I find myself wondering what the conversation would be like if Fish and I compared notes on drug experiences.

When I met Amanda Lange at IndieCade East earlier this year, we started talking about Fez, and, feeling clever, I mentioned a certain puzzle I’d head about, considered to be one of the most difficult in the game. Some message board–don’t remember if it was an official Fez one or like a GameFAQs board or something–essentially systematically crowdsourced the solution. Given that there’d been some fourth-wall breaking things in the game–a puzzle solved by scanning a QR code, for example–I had almost wondered if that was intentional. Certainly there’s something kind of poetic about needing to connect with others to attain enlightenment–but probably given where I was in my personal trip through the Eightfold Path, I didn’t exactly want to do that. I didn’t want to join a community just because I wanted to play a videogame–I’ve usually found myself unwilling to participate in online communities.
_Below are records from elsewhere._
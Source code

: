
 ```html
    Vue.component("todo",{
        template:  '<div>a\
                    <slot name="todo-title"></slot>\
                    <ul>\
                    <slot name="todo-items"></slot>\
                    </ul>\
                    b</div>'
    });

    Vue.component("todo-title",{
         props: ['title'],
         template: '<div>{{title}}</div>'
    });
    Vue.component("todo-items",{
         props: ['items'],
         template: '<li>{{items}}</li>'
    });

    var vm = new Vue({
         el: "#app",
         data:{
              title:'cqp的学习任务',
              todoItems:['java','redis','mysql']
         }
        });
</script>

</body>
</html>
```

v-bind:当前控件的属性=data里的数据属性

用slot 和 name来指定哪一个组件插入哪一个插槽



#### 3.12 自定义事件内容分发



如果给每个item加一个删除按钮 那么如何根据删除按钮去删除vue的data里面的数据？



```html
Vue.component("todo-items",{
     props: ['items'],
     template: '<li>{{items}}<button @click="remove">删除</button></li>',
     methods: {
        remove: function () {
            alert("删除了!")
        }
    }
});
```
Oh, she said. I know the puzzle you’re talking about, and actually, if you just look at the clues, you don’t need to crowdsource it, they basically brute-forced it, you can just–and she launched into a brief explanation, culminating with an exhortation to read Flatland–a book I’ve always found to be daunting–and an analysis of Fez as an extended metaphor for a tesseract. From time to time you have a conversation with someone that’s so pleasant and unassuming that it isn’t until you think about it, weeks later, that you realize that this person is not only terrifyingly smart, but they’re also generously smart and that you’ve probably learned a lot from it.

Fish is well known for being dramatic and antagonistic; frankly, I adore his online persona, and his tortured “if I don’t make this game I’m gonna kill myself” pronouncements in Indie Game: The Movie were one of the few things that made it worth watching. Yes, people might rightfully call Fish a drama queen–but you know what? I’m a musician, rock and roll is lousy with tortured, antagonistic drama queens. (Case in point: I’m listening to Nirvana, the band, right now; a man, who killed himself a year later, is commanding me in a raspy scream to rape him.) They’re what makes music awesome, and if there’s one thing indie gaming needs, it’s more rock stars.
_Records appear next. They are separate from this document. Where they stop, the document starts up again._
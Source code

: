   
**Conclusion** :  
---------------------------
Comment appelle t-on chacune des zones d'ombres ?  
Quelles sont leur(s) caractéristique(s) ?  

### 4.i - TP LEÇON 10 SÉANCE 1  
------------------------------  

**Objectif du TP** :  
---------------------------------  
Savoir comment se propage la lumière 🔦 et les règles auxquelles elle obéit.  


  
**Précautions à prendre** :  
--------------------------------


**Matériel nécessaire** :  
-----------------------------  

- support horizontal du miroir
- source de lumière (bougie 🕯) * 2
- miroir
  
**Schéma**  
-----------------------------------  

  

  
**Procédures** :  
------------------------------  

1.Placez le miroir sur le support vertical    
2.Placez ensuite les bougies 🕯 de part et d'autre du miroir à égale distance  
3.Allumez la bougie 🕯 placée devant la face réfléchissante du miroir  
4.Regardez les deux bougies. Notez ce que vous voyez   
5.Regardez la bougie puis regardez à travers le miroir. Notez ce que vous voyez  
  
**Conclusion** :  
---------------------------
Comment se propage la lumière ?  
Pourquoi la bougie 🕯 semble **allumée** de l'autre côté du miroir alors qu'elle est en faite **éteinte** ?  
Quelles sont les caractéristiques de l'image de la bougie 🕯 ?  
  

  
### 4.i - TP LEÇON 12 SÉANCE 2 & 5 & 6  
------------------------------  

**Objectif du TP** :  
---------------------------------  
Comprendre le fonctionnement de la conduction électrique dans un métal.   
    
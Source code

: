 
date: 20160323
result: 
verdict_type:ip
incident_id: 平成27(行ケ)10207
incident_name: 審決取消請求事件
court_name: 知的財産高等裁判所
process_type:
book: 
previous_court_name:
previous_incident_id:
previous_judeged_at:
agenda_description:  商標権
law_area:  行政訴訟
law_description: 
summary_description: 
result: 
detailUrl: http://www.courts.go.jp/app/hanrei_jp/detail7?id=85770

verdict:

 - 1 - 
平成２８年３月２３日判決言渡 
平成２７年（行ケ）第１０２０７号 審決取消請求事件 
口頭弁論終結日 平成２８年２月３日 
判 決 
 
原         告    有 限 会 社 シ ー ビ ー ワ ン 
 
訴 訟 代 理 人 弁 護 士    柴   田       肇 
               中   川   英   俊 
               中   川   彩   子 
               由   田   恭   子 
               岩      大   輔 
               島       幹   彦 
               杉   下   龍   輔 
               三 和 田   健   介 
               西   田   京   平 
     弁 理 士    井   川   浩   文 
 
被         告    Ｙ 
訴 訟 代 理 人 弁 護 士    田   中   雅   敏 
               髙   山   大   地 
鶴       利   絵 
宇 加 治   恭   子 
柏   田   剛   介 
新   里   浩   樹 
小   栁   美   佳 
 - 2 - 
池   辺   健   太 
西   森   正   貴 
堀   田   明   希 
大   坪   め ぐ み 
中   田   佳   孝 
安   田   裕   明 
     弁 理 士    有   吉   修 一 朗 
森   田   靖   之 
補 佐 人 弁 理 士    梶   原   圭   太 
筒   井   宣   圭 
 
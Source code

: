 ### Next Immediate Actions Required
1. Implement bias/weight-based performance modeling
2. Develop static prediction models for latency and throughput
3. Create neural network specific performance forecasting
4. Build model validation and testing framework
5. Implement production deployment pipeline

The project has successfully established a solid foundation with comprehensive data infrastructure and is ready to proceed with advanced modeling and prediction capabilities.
Hell: Play the game. Say what you want about it–and I don’t even think I like the game–it’s a disturbingly brilliant work. I’ve always had trouble connecting to Fez–I don’t think like it does. And yet it’s obvious that the game is an intensely, intensely personal work–it’s one of those works which is a clear snapshot of its creator. Whether Fish is talking about God, whether the thing is an explanation of a difficult scientific concept, or whether he simply wanted to make an intensely sophisticated and abstruse game, it’s clear that he’s trying to explain something to us.

There’s a bit from Neil Gaiman about Gene Wolf that always sticks in my head:

There are two kinds of clever writer. The ones that point out how clever they are, and the ones who see no need to point out how clever they are. Gene Wolfe is of the second kind, and the intelligence is less important than the tale. He is not smart to make you feel stupid. He is smart to make you smart as well.

And oh God is Fish in the first group. Tell me he’s not. The entire work, the entire persona, have the mark of someone with a chip on his shoulder, and you know, I can completely understand that. Some creators create because they want to please an audience, but Fish creates because he has something to prove, I think. It makes Fez an extraordinarily unpleasant work for me, and I wonder if that’s just because I’m not one of the people he has to prove himself to. But at the same time, I find Fez to be a very wounded and very human work.

Maybe that’s it, maybe that’s why I find the game so difficult to love. It’s a very hostile game, and each time you peel off a layer it gets even more hostile. And each time you peel off a layer, you get closer to the core, to who Fish is, and you’re met with even more hostility and resistance. There’s a paradoxical compulsion to show off the Self, but also a huge terror of showing the Self.

Fez is a heart wrapped in barbed wire.